## Task requirements
Say how many lines in the entries hold the string "example", giving the number by itself.

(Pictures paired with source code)
↓

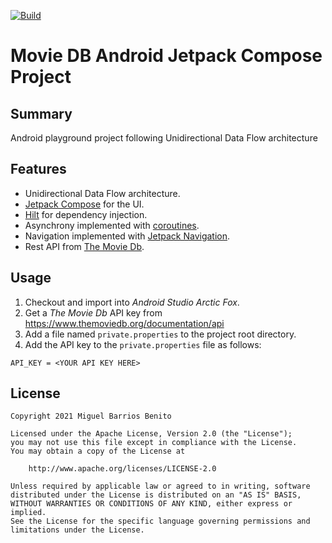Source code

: [![Build](https://github.com/mbarrben/moviedb/actions/workflows/build.yaml/badge.svg)](https://github.com/mbarrben/moviedb/actions/workflows/build.yaml)


# Movie DB Android Jetpack Compose Project


## Summary

Android playground project following Unidirectional Data Flow architecture


## Features

* Unidirectional Data Flow architecture.
* [Jetpack Compose](https://developer.android.com/jetpack/compose) for the UI.
* [Hilt](https://developer.android.com/training/dependency-injection/hilt-android) for dependency injection.
* Asynchrony implemented with [coroutines](https://developer.android.com/kotlin/coroutines).
* Navigation implemented with [Jetpack Navigation](https://developer.android.com/jetpack/compose/navigation).
* Rest API from [The Movie Db](https://www.themoviedb.org/).


## Usage

1. Checkout and import into *Android Studio Arctic Fox*.
2. Get a *The Movie Db* API key from https://www.themoviedb.org/documentation/api
3. Add a file named `private.properties` to the project root directory.
4. Add the API key to the `private.properties` file as follows:


```
API_KEY = <YOUR API KEY HERE>
```


## License

    Copyright 2021 Miguel Barrios Benito

    Licensed under the Apache License, Version 2.0 (the "License");
    you may not use this file except in compliance with the License.
    You may obtain a copy of the License at

        http://www.apache.org/licenses/LICENSE-2.0

    Unless required by applicable law or agreed to in writing, software
    distributed under the License is distributed on an "AS IS" BASIS,
    WITHOUT WARRANTIES OR CONDITIONS OF ANY KIND, either express or implied.
    See the License for the specific language governing permissions and
    limitations under the License.
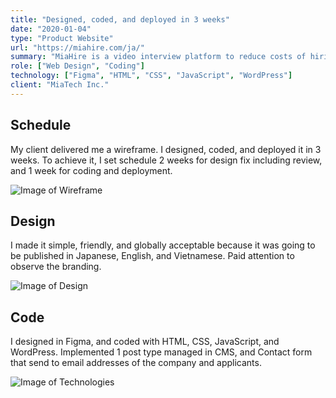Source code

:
 ```yaml
---
title: "Designed, coded, and deployed in 3 weeks"
date: "2020-01-04"
type: "Product Website"
url: "https://miahire.com/ja/"
summary: "MiaHire is a video interview platform to reduce costs of hiring process. Since its website had to be launched quickly, I designed, coded, and deployed it in 3 weeks."
role: ["Web Design", "Coding"]
technology: ["Figma", "HTML", "CSS", "JavaScript", "WordPress"]
client: "MiaTech Inc."
---
```


## Schedule

My client delivered me a wireframe. I designed, coded, and deployed it in 3 weeks. To achieve it, I set schedule 2 weeks for design fix including review, and 1 week for coding and deployment.

![Image of Wireframe](/miahire/1.png)


## Design

I made it simple, friendly, and globally acceptable because it was going to be published in Japanese, English, and Vietnamese. Paid attention to observe the branding.

![Image of Design](/miahire/2.png)


## Code

I designed in Figma, and coded with HTML, CSS, JavaScript, and WordPress. Implemented 1 post type managed in CMS, and Contact form that send to email addresses of the company and applicants.

![Image of Technologies](/miahire/3.png)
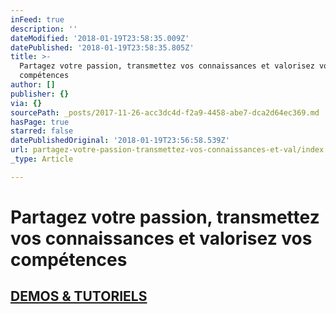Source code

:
 ```yaml
---
inFeed: true
description: ''
dateModified: '2018-01-19T23:58:35.009Z'
datePublished: '2018-01-19T23:58:35.805Z'
title: >-
  Partagez votre passion, transmettez vos connaissances et valorisez vos
  compétences
author: []
publisher: {}
via: {}
sourcePath: _posts/2017-11-26-acc3dc4d-f2a9-4458-abe7-dca2d64ec369.md
hasPage: true
starred: false
datePublishedOriginal: '2018-01-19T23:56:58.539Z'
url: partagez-votre-passion-transmettez-vos-connaissances-et-val/index.html
_type: Article

---
```

# Partagez votre passion, transmettez vos connaissances et valorisez vos compétences

## [DEMOS & TUTORIELS][0]

[0]: https://cyboolo-demo.netlify.com/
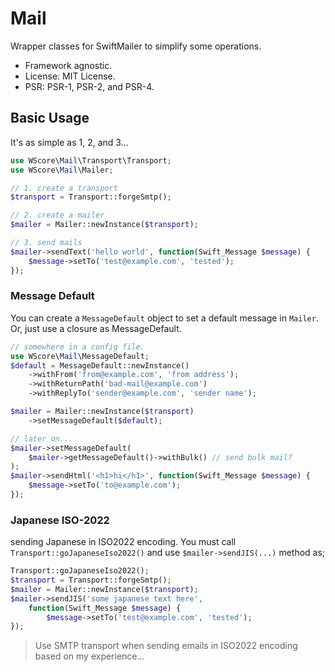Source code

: Mail
====

Wrapper classes for SwiftMailer to simplify some operations.

*   Framework agnostic.
*   License: MIT License.
*   PSR: PSR-1, PSR-2, and PSR-4.

Basic Usage
----

It's as simple as 1, 2, and 3...

```php
use WScore\Mail\Transport\Transport;
use WScore\Mail\Mailer;

// 1. create a transport
$transport = Transport::forgeSmtp();

// 2. create a mailer
$mailer = Mailer::newInstance($transport);

// 3. send mails
$mailer->sendText('hello world', function(Swift_Message $message) {
    $message->setTo('test@example.com', 'tested');
});
```

### Message Default

You can create a `MessageDefault` object to set a default message in `Mailer`. Or, just use a closure as MessageDefault. 

```php
// somewhere in a config file. 
use WScore\Mail\MessageDefault;
$default = MessageDefault::newInstance()
    ->withFrom('from@example.com', 'from address');
    ->withReturnPath('bad-mail@example.com')
    ->withReplyTo('sender@example.com', 'sender name');

$mailer = Mailer::newInstance($transport)
    ->setMessageDefault($default);

// later on...
$mailer->setMessageDefault(
    $mailer->getMessageDefault()->withBulk() // send bulk mail?
);
$mailer->sendHtml('<h1>hi</h1>', function(Swift_Message $message) {
    $message->setTo('to@example.com');
});
```

### Japanese ISO-2022

sending Japanese in ISO2022 encoding. You must call `Transport::goJapaneseIso2022()` and use `$mailer->sendJIS(...)` method as;

```php
Transport::goJapaneseIso2022();
$transport = Transport::forgeSmtp();
$mailer = Mailer::newInstance($transport);
$mailer->sendJIS('some japanese text here',
    function(Swift_Message $message) {
        $message->setTo('test@example.com', 'tested');
});
```

> Use SMTP transport when sending emails in ISO2022 encoding based on my experience...

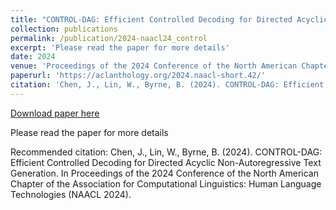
 ```yaml
---
title: "CONTROL-DAG: Efficient Controlled Decoding for Directed Acyclic Non-Autoregressive Text Generation"
collection: publications
permalink: /publication/2024-naacl24_control
excerpt: 'Please read the paper for more details'
date: 2024
venue: 'Proceedings of the 2024 Conference of the North American Chapter of the Association for Computational Linguistics: Human Language Technologies (NAACL 2024)'
paperurl: 'https://aclanthology.org/2024.naacl-short.42/'
citation: 'Chen, J., Lin, W., Byrne, B. (2024). CONTROL-DAG: Efficient Controlled Decoding for Directed Acyclic Non-Autoregressive Text Generation. In Proceedings of the 2024 Conference of the North American Chapter of the Association for Computational Linguistics: Human Language Technologies (NAACL 2024).'
---
```


<a href='https://aclanthology.org/2024.naacl-short.42/'>Download paper here</a>

Please read the paper for more details

Recommended citation: Chen, J., Lin, W., Byrne, B. (2024). CONTROL-DAG: Efficient Controlled Decoding for Directed Acyclic Non-Autoregressive Text Generation. In Proceedings of the 2024 Conference of the North American Chapter of the Association for Computational Linguistics: Human Language Technologies (NAACL 2024).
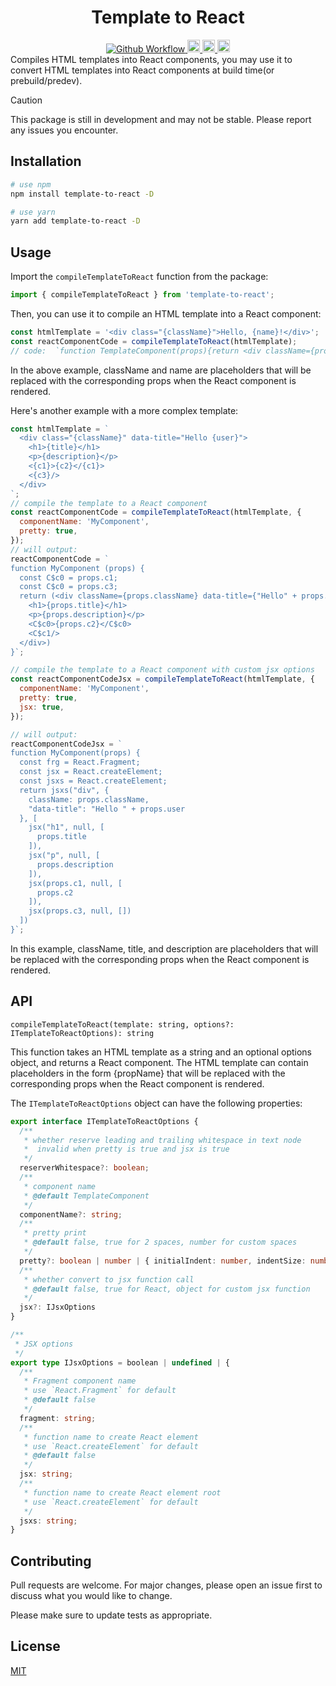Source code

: <h1 align="center">Template to React</h1>
<div align="center">
  <a href="https://github.com/oe/template-to-react/actions/workflows/build.yml">
    <img src="https://github.com/oe/template-to-react/actions/workflows/build.yml/badge.svg" alt="Github Workflow">
  </a>
  <a href="#readme">
    <img src="https://badges.frapsoft.com/typescript/code/typescript.svg?v=101" alt="code with typescript" height="20">
  </a>
  <a href="#readme">
    <img src="https://badge.fury.io/js/template-to-react.svg" alt="npm version" height="20">
  </a>
  <a href="https://www.npmjs.com/package/template-to-react">
    <img src="https://img.shields.io/npm/dm/template-to-react.svg" alt="npm version" height="20">
  </a>
</div>
Compiles HTML templates into React components, you may use it to convert HTML templates into React components at build time(or prebuild/predev).


> [!CAUTION]
> This package is still in development and may not be stable. Please report any issues you encounter.

## Installation

```bash
# use npm
npm install template-to-react -D

# use yarn
yarn add template-to-react -D
```

## Usage
Import the `compileTemplateToReact` function from the package:

```js
import { compileTemplateToReact } from 'template-to-react';
```

Then, you can use it to compile an HTML template into a React component:

```js
const htmlTemplate = '<div class="{className}">Hello, {name}!</div>';
const reactComponentCode = compileTemplateToReact(htmlTemplate);
// code:  `function TemplateComponent(props){return <div className={props.className}>Hello, {props.name}!</div>}`
```

In the above example, className and name are placeholders that will be replaced with the corresponding props when the React component is rendered.

Here's another example with a more complex template:
```js
const htmlTemplate = `
  <div class="{className}" data-title="Hello {user}">
    <h1>{title}</h1>
    <p>{description}</p>
    <{c1}>{c2}</{c1}>
    <{c3}/>
  </div>
`;
// compile the template to a React component
const reactComponentCode = compileTemplateToReact(htmlTemplate, {
  componentName: 'MyComponent',
  pretty: true,
});
// will output:
reactComponentCode = `
function MyComponent (props) {
  const C$c0 = props.c1;
  const C$c0 = props.c3;
  return (<div className={props.className} data-title={"Hello" + props.user}>
    <h1>{props.title}</h1>
    <p>{props.description}</p>
    <C$c0>{props.c2}</C$c0>
    <C$c1/>
  </div>)
}`;

// compile the template to a React component with custom jsx options
const reactComponentCodeJsx = compileTemplateToReact(htmlTemplate, {
  componentName: 'MyComponent',
  pretty: true,
  jsx: true,
});

// will output:
reactComponentCodeJsx = `
function MyComponent(props) {
  const frg = React.Fragment;
  const jsx = React.createElement;
  const jsxs = React.createElement;
  return jsxs("div", {
    className: props.className,
    "data-title": "Hello " + props.user
  }, [
    jsx("h1", null, [
      props.title
    ]),
    jsx("p", null, [
      props.description
    ]),
    jsx(props.c1, null, [
      props.c2
    ]),
    jsx(props.c3, null, [])
  ])
}`;
```

In this example, className, title, and description are placeholders that will be replaced with the corresponding props when the React component is rendered.

## API
`compileTemplateToReact(template: string, options?: ITemplateToReactOptions): string`

This function takes an HTML template as a string and an optional options object, and returns a React component. The HTML template can contain placeholders in the form {propName} that will be replaced with the corresponding props when the React component is rendered.

The `ITemplateToReactOptions` object can have the following properties:
```ts
export interface ITemplateToReactOptions {
  /**
   * whether reserve leading and trailing whitespace in text node
   *  invalid when pretty is true and jsx is true
   */
  reserverWhitespace?: boolean;
  /**
   * component name
   * @default TemplateComponent
   */
  componentName?: string;
  /**
   * pretty print
   * @default false, true for 2 spaces, number for custom spaces
   */
  pretty?: boolean | number | { initialIndent: number, indentSize: number };
  /**
   * whether convert to jsx function call
   * @default false, true for React, object for custom jsx function
   */
  jsx?: IJsxOptions
}

/**
 * JSX options
 */
export type IJsxOptions = boolean | undefined | {
  /**
   * Fragment component name
   * use `React.Fragment` for default
   * @default false
   */
  fragment: string;
  /**
   * function name to create React element
   * use `React.createElement` for default
   * @default false
   */
  jsx: string;
  /**
   * function name to create React element root
   * use `React.createElement` for default
   */
  jsxs: string;
}
```

## Contributing
Pull requests are welcome. For major changes, please open an issue first to discuss what you would like to change.

Please make sure to update tests as appropriate.

## License
[MIT](./LICENSE)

↑

## Completed task
9